Exercise aim
Since pictures are not wanted in the copy, output only the rest of each record exactly.

Records supplied

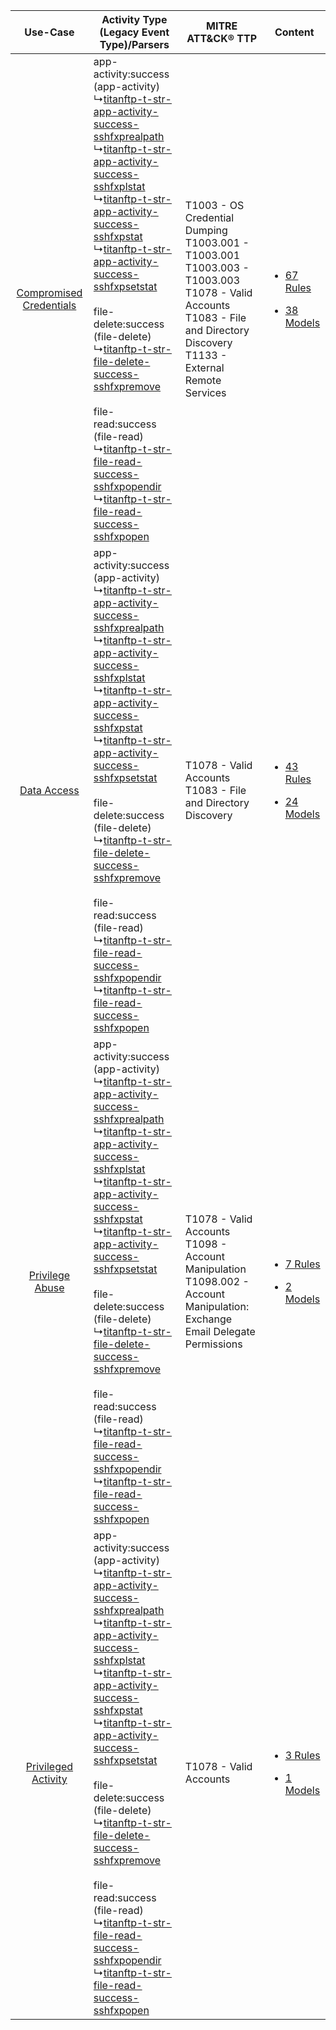 |    Use-Case    | Activity Type (Legacy Event Type)/Parsers    | MITRE ATT&CK® TTP    | Content    |
|:----:| ---- | ---- | ---- |
| [Compromised Credentials](../../../UseCases/uc_compromised_credentials.md) |  app-activity:success (app-activity)<br> ↳[titanftp-t-str-app-activity-success-sshfxprealpath](Ps/pC_titanftptstrappactivitysuccesssshfxprealpath.md)<br> ↳[titanftp-t-str-app-activity-success-sshfxplstat](Ps/pC_titanftptstrappactivitysuccesssshfxplstat.md)<br> ↳[titanftp-t-str-app-activity-success-sshfxpstat](Ps/pC_titanftptstrappactivitysuccesssshfxpstat.md)<br> ↳[titanftp-t-str-app-activity-success-sshfxpsetstat](Ps/pC_titanftptstrappactivitysuccesssshfxpsetstat.md)<br><br> file-delete:success (file-delete)<br> ↳[titanftp-t-str-file-delete-success-sshfxpremove](Ps/pC_titanftptstrfiledeletesuccesssshfxpremove.md)<br><br> file-read:success (file-read)<br> ↳[titanftp-t-str-file-read-success-sshfxpopendir](Ps/pC_titanftptstrfilereadsuccesssshfxpopendir.md)<br> ↳[titanftp-t-str-file-read-success-sshfxpopen](Ps/pC_titanftptstrfilereadsuccesssshfxpopen.md)<br> | T1003 - OS Credential Dumping<br>T1003.001 - T1003.001<br>T1003.003 - T1003.003<br>T1078 - Valid Accounts<br>T1083 - File and Directory Discovery<br>T1133 - External Remote Services<br> | [<ul><li>67 Rules</li></ul><ul><li>38 Models</li></ul>](RM/r_m_titanftp_titanftp_Compromised_Credentials.md) |
|    [Data Access](../../../UseCases/uc_data_access.md)    |  app-activity:success (app-activity)<br> ↳[titanftp-t-str-app-activity-success-sshfxprealpath](Ps/pC_titanftptstrappactivitysuccesssshfxprealpath.md)<br> ↳[titanftp-t-str-app-activity-success-sshfxplstat](Ps/pC_titanftptstrappactivitysuccesssshfxplstat.md)<br> ↳[titanftp-t-str-app-activity-success-sshfxpstat](Ps/pC_titanftptstrappactivitysuccesssshfxpstat.md)<br> ↳[titanftp-t-str-app-activity-success-sshfxpsetstat](Ps/pC_titanftptstrappactivitysuccesssshfxpsetstat.md)<br><br> file-delete:success (file-delete)<br> ↳[titanftp-t-str-file-delete-success-sshfxpremove](Ps/pC_titanftptstrfiledeletesuccesssshfxpremove.md)<br><br> file-read:success (file-read)<br> ↳[titanftp-t-str-file-read-success-sshfxpopendir](Ps/pC_titanftptstrfilereadsuccesssshfxpopendir.md)<br> ↳[titanftp-t-str-file-read-success-sshfxpopen](Ps/pC_titanftptstrfilereadsuccesssshfxpopen.md)<br> | T1078 - Valid Accounts<br>T1083 - File and Directory Discovery<br>    | [<ul><li>43 Rules</li></ul><ul><li>24 Models</li></ul>](RM/r_m_titanftp_titanftp_Data_Access.md)    |
|         [Privilege Abuse](../../../UseCases/uc_privilege_abuse.md)         |  app-activity:success (app-activity)<br> ↳[titanftp-t-str-app-activity-success-sshfxprealpath](Ps/pC_titanftptstrappactivitysuccesssshfxprealpath.md)<br> ↳[titanftp-t-str-app-activity-success-sshfxplstat](Ps/pC_titanftptstrappactivitysuccesssshfxplstat.md)<br> ↳[titanftp-t-str-app-activity-success-sshfxpstat](Ps/pC_titanftptstrappactivitysuccesssshfxpstat.md)<br> ↳[titanftp-t-str-app-activity-success-sshfxpsetstat](Ps/pC_titanftptstrappactivitysuccesssshfxpsetstat.md)<br><br> file-delete:success (file-delete)<br> ↳[titanftp-t-str-file-delete-success-sshfxpremove](Ps/pC_titanftptstrfiledeletesuccesssshfxpremove.md)<br><br> file-read:success (file-read)<br> ↳[titanftp-t-str-file-read-success-sshfxpopendir](Ps/pC_titanftptstrfilereadsuccesssshfxpopendir.md)<br> ↳[titanftp-t-str-file-read-success-sshfxpopen](Ps/pC_titanftptstrfilereadsuccesssshfxpopen.md)<br> | T1078 - Valid Accounts<br>T1098 - Account Manipulation<br>T1098.002 - Account Manipulation: Exchange Email Delegate Permissions<br>    | [<ul><li>7 Rules</li></ul><ul><li>2 Models</li></ul>](RM/r_m_titanftp_titanftp_Privilege_Abuse.md)    |
|     [Privileged Activity](../../../UseCases/uc_privileged_activity.md)     |  app-activity:success (app-activity)<br> ↳[titanftp-t-str-app-activity-success-sshfxprealpath](Ps/pC_titanftptstrappactivitysuccesssshfxprealpath.md)<br> ↳[titanftp-t-str-app-activity-success-sshfxplstat](Ps/pC_titanftptstrappactivitysuccesssshfxplstat.md)<br> ↳[titanftp-t-str-app-activity-success-sshfxpstat](Ps/pC_titanftptstrappactivitysuccesssshfxpstat.md)<br> ↳[titanftp-t-str-app-activity-success-sshfxpsetstat](Ps/pC_titanftptstrappactivitysuccesssshfxpsetstat.md)<br><br> file-delete:success (file-delete)<br> ↳[titanftp-t-str-file-delete-success-sshfxpremove](Ps/pC_titanftptstrfiledeletesuccesssshfxpremove.md)<br><br> file-read:success (file-read)<br> ↳[titanftp-t-str-file-read-success-sshfxpopendir](Ps/pC_titanftptstrfilereadsuccesssshfxpopendir.md)<br> ↳[titanftp-t-str-file-read-success-sshfxpopen](Ps/pC_titanftptstrfilereadsuccesssshfxpopen.md)<br> | T1078 - Valid Accounts<br>    | [<ul><li>3 Rules</li></ul><ul><li>1 Models</li></ul>](RM/r_m_titanftp_titanftp_Privileged_Activity.md)       |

Response
 |    Use-Case    | Activity Type (Legacy Event Type)/Parsers    | MITRE ATT&CK® TTP    | Content    |
|:----:| ---- | ---- | ---- |
| [Compromised Credentials](../../../UseCases/uc_compromised_credentials.md) |  app-activity:success (app-activity)<br> ↳[titanftp-t-str-app-activity-success-sshfxprealpath](Ps/pC_titanftptstrappactivitysuccesssshfxprealpath.md)<br> ↳[titanftp-t-str-app-activity-success-sshfxplstat](Ps/pC_titanftptstrappactivitysuccesssshfxplstat.md)<br> ↳[titanftp-t-str-app-activity-success-sshfxpstat](Ps/pC_titanftptstrappactivitysuccesssshfxpstat.md)<br> ↳[titanftp-t-str-app-activity-success-sshfxpsetstat](Ps/pC_titanftptstrappactivitysuccesssshfxpsetstat.md)<br><br> file-delete:success (file-delete)<br> ↳[titanftp-t-str-file-delete-success-sshfxpremove](Ps/pC_titanftptstrfiledeletesuccesssshfxpremove.md)<br><br> file-read:success (file-read)<br> ↳[titanftp-t-str-file-read-success-sshfxpopendir](Ps/pC_titanftptstrfilereadsuccesssshfxpopendir.md)<br> ↳[titanftp-t-str-file-read-success-sshfxpopen](Ps/pC_titanftptstrfilereadsuccesssshfxpopen.md)<br> | T1003 - OS Credential Dumping<br>T1003.001 - T1003.001<br>T1003.003 - T1003.003<br>T1078 - Valid Accounts<br>T1083 - File and Directory Discovery<br>T1133 - External Remote Services<br> | [<ul><li>67 Rules</li></ul><ul><li>38 Models</li></ul>](RM/r_m_titanftp_titanftp_Compromised_Credentials.md) |
|    [Data Access](../../../UseCases/uc_data_access.md)    |  app-activity:success (app-activity)<br> ↳[titanftp-t-str-app-activity-success-sshfxprealpath](Ps/pC_titanftptstrappactivitysuccesssshfxprealpath.md)<br> ↳[titanftp-t-str-app-activity-success-sshfxplstat](Ps/pC_titanftptstrappactivitysuccesssshfxplstat.md)<br> ↳[titanftp-t-str-app-activity-success-sshfxpstat](Ps/pC_titanftptstrappactivitysuccesssshfxpstat.md)<br> ↳[titanftp-t-str-app-activity-success-sshfxpsetstat](Ps/pC_titanftptstrappactivitysuccesssshfxpsetstat.md)<br><br> file-delete:success (file-delete)<br> ↳[titanftp-t-str-file-delete-success-sshfxpremove](Ps/pC_titanftptstrfiledeletesuccesssshfxpremove.md)<br><br> file-read:success (file-read)<br> ↳[titanftp-t-str-file-read-success-sshfxpopendir](Ps/pC_titanftptstrfilereadsuccesssshfxpopendir.md)<br> ↳[titanftp-t-str-file-read-success-sshfxpopen](Ps/pC_titanftptstrfilereadsuccesssshfxpopen.md)<br> | T1078 - Valid Accounts<br>T1083 - File and Directory Discovery<br>    | [<ul><li>43 Rules</li></ul><ul><li>24 Models</li></ul>](RM/r_m_titanftp_titanftp_Data_Access.md)    |
|         [Privilege Abuse](../../../UseCases/uc_privilege_abuse.md)         |  app-activity:success (app-activity)<br> ↳[titanftp-t-str-app-activity-success-sshfxprealpath](Ps/pC_titanftptstrappactivitysuccesssshfxprealpath.md)<br> ↳[titanftp-t-str-app-activity-success-sshfxplstat](Ps/pC_titanftptstrappactivitysuccesssshfxplstat.md)<br> ↳[titanftp-t-str-app-activity-success-sshfxpstat](Ps/pC_titanftptstrappactivitysuccesssshfxpstat.md)<br> ↳[titanftp-t-str-app-activity-success-sshfxpsetstat](Ps/pC_titanftptstrappactivitysuccesssshfxpsetstat.md)<br><br> file-delete:success (file-delete)<br> ↳[titanftp-t-str-file-delete-success-sshfxpremove](Ps/pC_titanftptstrfiledeletesuccesssshfxpremove.md)<br><br> file-read:success (file-read)<br> ↳[titanftp-t-str-file-read-success-sshfxpopendir](Ps/pC_titanftptstrfilereadsuccesssshfxpopendir.md)<br> ↳[titanftp-t-str-file-read-success-sshfxpopen](Ps/pC_titanftptstrfilereadsuccesssshfxpopen.md)<br> | T1078 - Valid Accounts<br>T1098 - Account Manipulation<br>T1098.002 - Account Manipulation: Exchange Email Delegate Permissions<br>    | [<ul><li>7 Rules</li></ul><ul><li>2 Models</li></ul>](RM/r_m_titanftp_titanftp_Privilege_Abuse.md)    |
|     [Privileged Activity](../../../UseCases/uc_privileged_activity.md)     |  app-activity:success (app-activity)<br> ↳[titanftp-t-str-app-activity-success-sshfxprealpath](Ps/pC_titanftptstrappactivitysuccesssshfxprealpath.md)<br> ↳[titanftp-t-str-app-activity-success-sshfxplstat](Ps/pC_titanftptstrappactivitysuccesssshfxplstat.md)<br> ↳[titanftp-t-str-app-activity-success-sshfxpstat](Ps/pC_titanftptstrappactivitysuccesssshfxpstat.md)<br> ↳[titanftp-t-str-app-activity-success-sshfxpsetstat](Ps/pC_titanftptstrappactivitysuccesssshfxpsetstat.md)<br><br> file-delete:success (file-delete)<br> ↳[titanftp-t-str-file-delete-success-sshfxpremove](Ps/pC_titanftptstrfiledeletesuccesssshfxpremove.md)<br><br> file-read:success (file-read)<br> ↳[titanftp-t-str-file-read-success-sshfxpopendir](Ps/pC_titanftptstrfilereadsuccesssshfxpopendir.md)<br> ↳[titanftp-t-str-file-read-success-sshfxpopen](Ps/pC_titanftptstrfilereadsuccesssshfxpopen.md)<br> | T1078 - Valid Accounts<br>    | [<ul><li>3 Rules</li></ul><ul><li>1 Models</li></ul>](RM/r_m_titanftp_titanftp_Privileged_Activity.md)       |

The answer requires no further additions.